Tout ce qu'on ne te dira pas, Mongo

LA RENCONTRE

 

Je descends la rue Saint-Denis vers le fleuve. On m’arrête au coin de la rue Cherrier. C’est un jeune homme au début de la vingtaine.

— Je m’appelle Mongo. J’arrive tout juste d’Afrique. — C’est grand, l’Afrique.

— Ah, vous connaissez ! Je viens du Cameroun. En fait, j’ai pris le nom d’un écrivain camerounais pour qui j’ai beaucoup de respect.

— Mongo Beti.

— Vous le connaissez aussi ?

— Oui... J’aime bien sa colère. Il ne prend rien pour acquis.

— La plupart des gens prennent l’Afrique pour un pays où l’on ne fait qu’attendre la mort. Je suis étonné par un tel manque de curiosité.

Et moi, je suis étonné par la qualité de sa langue, son ton calme et réfléchi. Et son regard de tigre prêt à bondir sur l’ennemi de chasse.

— Ne vous méprenez pas, il y a ici aussi des Montréa­lais curieux et passionnés. Ce sont des gens qui ne se dévoilent pas facilement.

— Je ne suis ici que depuis le début de l’été...

— C’est très trompeur. En hiver, on n’imagine pas qu’il puisse faire aussi chaud qu’aujourd’hui. Et en été, c’est difficile de concevoir l’hiver.

— C’est si différent que ça ?

— Il faut surtout éviter de parler de saisons, sinon on va rater tout le reste. Qu’est-ce que vous faites ?

— Des petits boulots. Les premières semaines, je vivais avec mon oncle. Il est plombier, je l’aidais un peu. Dès qu’il rentre à la maison, il s’installe devant la télé avec ses amis. Ils ne regardent pas les nouvelles. Juste des vidéos de famille où ils analysent chaque détail. Je n’ai pas traversé l’océan pour me baigner dans la culture que je viens à peine de quitter. J’ai trouvé par hasard une chambre lumineuse sur la rue Saint-Denis, au nord de Mont-Royal. Et vous, ça fait longtemps que vous êtes ici?

— Depuis quarante ans.

Mongo eut un geste de recul, comme pour mieux me mesurer.

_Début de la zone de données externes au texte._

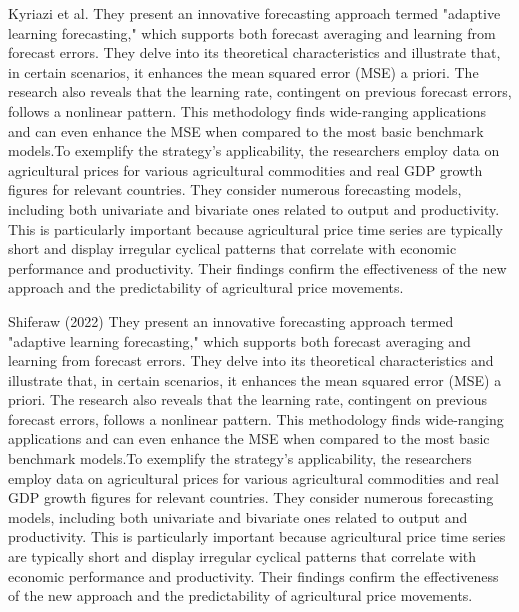         Kyriazi et al. \cite{kyriazi2019} They present an innovative forecasting approach termed "adaptive learning forecasting," which supports both forecast averaging and learning from forecast errors. They delve into its theoretical characteristics and illustrate that, in certain scenarios, it enhances the mean squared error (MSE) a priori. The research also reveals that the learning rate, contingent on previous forecast errors, follows a nonlinear pattern. This methodology finds wide-ranging applications and can even enhance the MSE when compared to the most basic benchmark models.To exemplify the strategy's applicability, the researchers employ data on agricultural prices for various agricultural commodities and real GDP growth figures for relevant countries. They consider numerous forecasting models, including both univariate and bivariate ones related to output and productivity. This is particularly important because agricultural price time series are typically short and display irregular cyclical patterns that correlate with economic performance and productivity. Their findings confirm the effectiveness of the new approach and the predictability of agricultural price movements.
        
        Shiferaw (2022) \cite{shiferaw2023} They present an innovative forecasting approach termed "adaptive learning forecasting," which supports both forecast averaging and learning from forecast errors. They delve into its theoretical characteristics and illustrate that, in certain scenarios, it enhances the mean squared error (MSE) a priori. The research also reveals that the learning rate, contingent on previous forecast errors, follows a nonlinear pattern. This methodology finds wide-ranging applications and can even enhance the MSE when compared to the most basic benchmark models.To exemplify the strategy's applicability, the researchers employ data on agricultural prices for various agricultural commodities and real GDP growth figures for relevant countries. They consider numerous forecasting models, including both univariate and bivariate ones related to output and productivity. This is particularly important because agricultural price time series are typically short and display irregular cyclical patterns that correlate with economic performance and productivity. Their findings confirm the effectiveness of the new approach and the predictability of agricultural price movements.
        
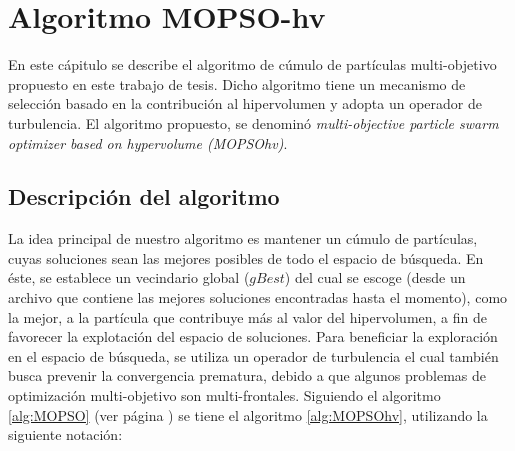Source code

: \chapter{Algoritmo MOPSO-hv}

  En este c\'apitulo se describe el algoritmo de c\'umulo de part\'iculas multi-objetivo propuesto en este trabajo 
  de tesis. Dicho algoritmo tiene un mecanismo de selecci\'on basado en la contribuci\'on al hipervolumen y adopta un operador de turbulencia.
  El algoritmo propuesto, se denomin\'o \textit{multi-objective particle swarm optimizer based on hypervolume (MOPSOhv)}. 

\section*{Descripci\'on del algoritmo}

 La idea principal de nuestro algoritmo es mantener un c\'umulo de part\'iculas, cuyas soluciones sean las mejores posibles de todo el 
 espacio de b\'usqueda. 
 En \'este, se establece un vecindario global ($gBest$) del cual se escoge (desde un archivo que contiene las mejores soluciones 
 encontradas hasta el momento), como la mejor, a la part\'icula que contribuye m\'as al valor del hipervolumen, a fin de favorecer la 
 explotaci\'on del espacio de soluciones. Para beneficiar la exploraci\'on en el espacio de b\'usqueda, se utiliza un operador de 
 turbulencia el cual tambi\'en busca prevenir la convergencia prematura, debido a que algunos problemas de optimizaci\'on multi-objetivo son 
 multi-frontales. \DIFdelbegin {}\DIFdelend Siguiendo el algoritmo \ref{alg:MOPSO} 
 (ver p\'agina \pageref{alg:MOPSO}) se tiene el algoritmo \ref{alg:MOPSOhv}, utilizando la siguiente notaci\'on:

 \DIFdelbegin %
{%
}
\DIFdelend %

— Excusez-moi, mais je n’arrive pas à comprendre qu’on puisse passer quarante ans hors de son pays.

— Ça n’arrive pas d’un coup non plus.

On rit tous les deux. Une voiture frôle Mongo qui n’a pas arrêté de rire pour autant. Une jeune fille passe à côté en souriant. Elle a l’air sensible à l’énergie de Mongo. Je sens que son rire fera des ravages de ce côté, surtout en hiver.

— On me trouve à ce café, pas loin d’ici. Juste après la petite librairie.

— C’est là que vous travaillez ? me demande Mongo. — Je viens presque tous les jours. — Qu’est-ce que vous y faites ?

— Je prends un café, je lis, j’écris un peu et je regarde passer les gens.

— Et que faites-vous pour vivre ?

— Je parle à la radio le matin.

— De quoi ?

— Je raconte ce qui me passe par la tête.

— Et on vous paie pour ça ?

— Moins vous travaillez, mieux on vous paie. Je tra­vaille dix fois moins qu’à l’usine, et je suis payé dix fois plus. Bon, il y a quelqu’un qui m’attend. Vous savez où me trouver. Juste là, à cent mètres, après la petite librairie.

CARNET NOIR : Je suis allé acheter à la librairie un carnet noir, et je me suis installé à la table du fond. Entre-temps, une jeune fille que j’ai rencontrée hier dans le métro m’a laissé un paquet bien ficelé. J’y trouve un billet et trois recueils de poèmes. La poésie me console de la bêtise humaine. Je lis un poème. Pas plus. Des fois, un vers me suffit. Je le laisse rouler dans ma tête jusqu’à ce qu’il colonise mon cerveau. Je sors mon carnet noir. Prolongement de ma main et de mon regard. Ma main transcrit ce que mes yeux voient. Il m’arrive d’écrire sans penser à ce que j’écris. Je suis une caméra. Je balaie l’espace. Cela m’a pris beaucoup de temps avant d’arri-ver à cette simplicité. Avant, je croyais que les choses, comme les êtres, ne se révélaient que dans leur profon­deur. En fait, tout se passe à la surface.